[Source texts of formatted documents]
= = = = = = =
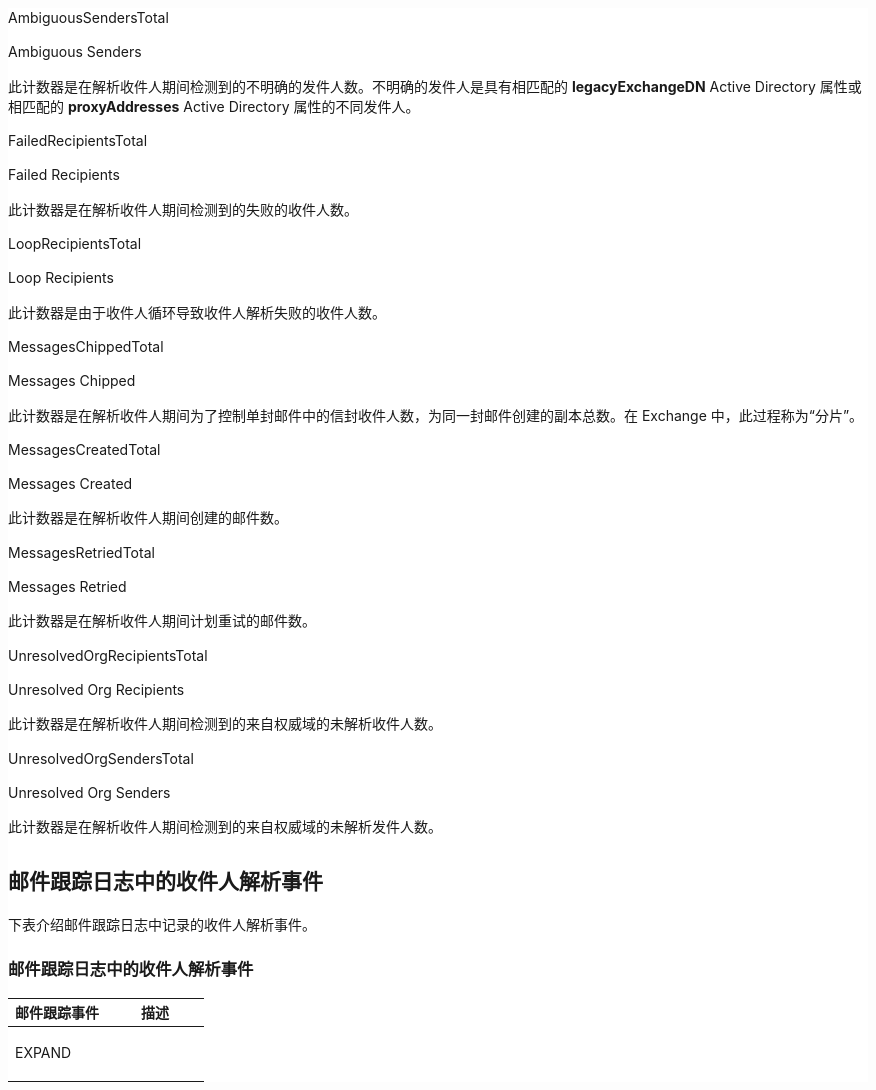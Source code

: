 <td><p>AmbiguousSendersTotal</p></td>
<td><p>Ambiguous Senders</p></td>
<td><p>此计数器是在解析收件人期间检测到的不明确的发件人数。不明确的发件人是具有相匹配的 <strong>legacyExchangeDN</strong> Active Directory 属性或相匹配的 <strong>proxyAddresses</strong> Active Directory 属性的不同发件人。</p></td>
</tr>
<tr class="odd">
<td><p>FailedRecipientsTotal</p></td>
<td><p>Failed Recipients</p></td>
<td><p>此计数器是在解析收件人期间检测到的失败的收件人数。</p></td>
</tr>
<tr class="even">
<td><p>LoopRecipientsTotal</p></td>
<td><p>Loop Recipients</p></td>
<td><p>此计数器是由于收件人循环导致收件人解析失败的收件人数。</p></td>
</tr>
<tr class="odd">
<td><p>MessagesChippedTotal</p></td>
<td><p>Messages Chipped</p></td>
<td><p>此计数器是在解析收件人期间为了控制单封邮件中的信封收件人数，为同一封邮件创建的副本总数。在 Exchange 中，此过程称为“分片”。</p></td>
</tr>
<tr class="even">
<td><p>MessagesCreatedTotal</p></td>
<td><p>Messages Created</p></td>
<td><p>此计数器是在解析收件人期间创建的邮件数。</p></td>
</tr>
<tr class="odd">
<td><p>MessagesRetriedTotal</p></td>
<td><p>Messages Retried</p></td>
<td><p>此计数器是在解析收件人期间计划重试的邮件数。</p></td>
</tr>
<tr class="even">
<td><p>UnresolvedOrgRecipientsTotal</p></td>
<td><p>Unresolved Org Recipients</p></td>
<td><p>此计数器是在解析收件人期间检测到的来自权威域的未解析收件人数。</p></td>
</tr>
<tr class="odd">
<td><p>UnresolvedOrgSendersTotal</p></td>
<td><p>Unresolved Org Senders</p></td>
<td><p>此计数器是在解析收件人期间检测到的来自权威域的未解析发件人数。</p></td>
</tr>
</tbody>
</table>


## 邮件跟踪日志中的收件人解析事件

下表介绍邮件跟踪日志中记录的收件人解析事件。

### 邮件跟踪日志中的收件人解析事件

<table>
<colgroup>
<col style="width: 50%" />
<col style="width: 50%" />
</colgroup>
<thead>
<tr class="header">
<th>邮件跟踪事件</th>
<th>描述</th>
</tr>
</thead>
<tbody>
<tr class="odd">
<td><p>EXPAND</p></td>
= = = = = = =
> **Exercise**: Could you copy exactly the line containing "下表介绍邮件跟踪日志中记录的收件人解析事件。" and each line after it through the end of the records, and nothing else?

> **Answer space**:
下表介绍邮件跟踪日志中记录的收件人解析事件。

### 邮件跟踪日志中的收件人解析事件

<table>
<colgroup>
<col style="width: 50%" />
<col style="width: 50%" />
</colgroup>
<thead>
<tr class="header">
<th>邮件跟踪事件</th>
<th>描述</th>
</tr>
</thead>
<tbody>
<tr class="odd">
<td><p>EXPAND</p></td>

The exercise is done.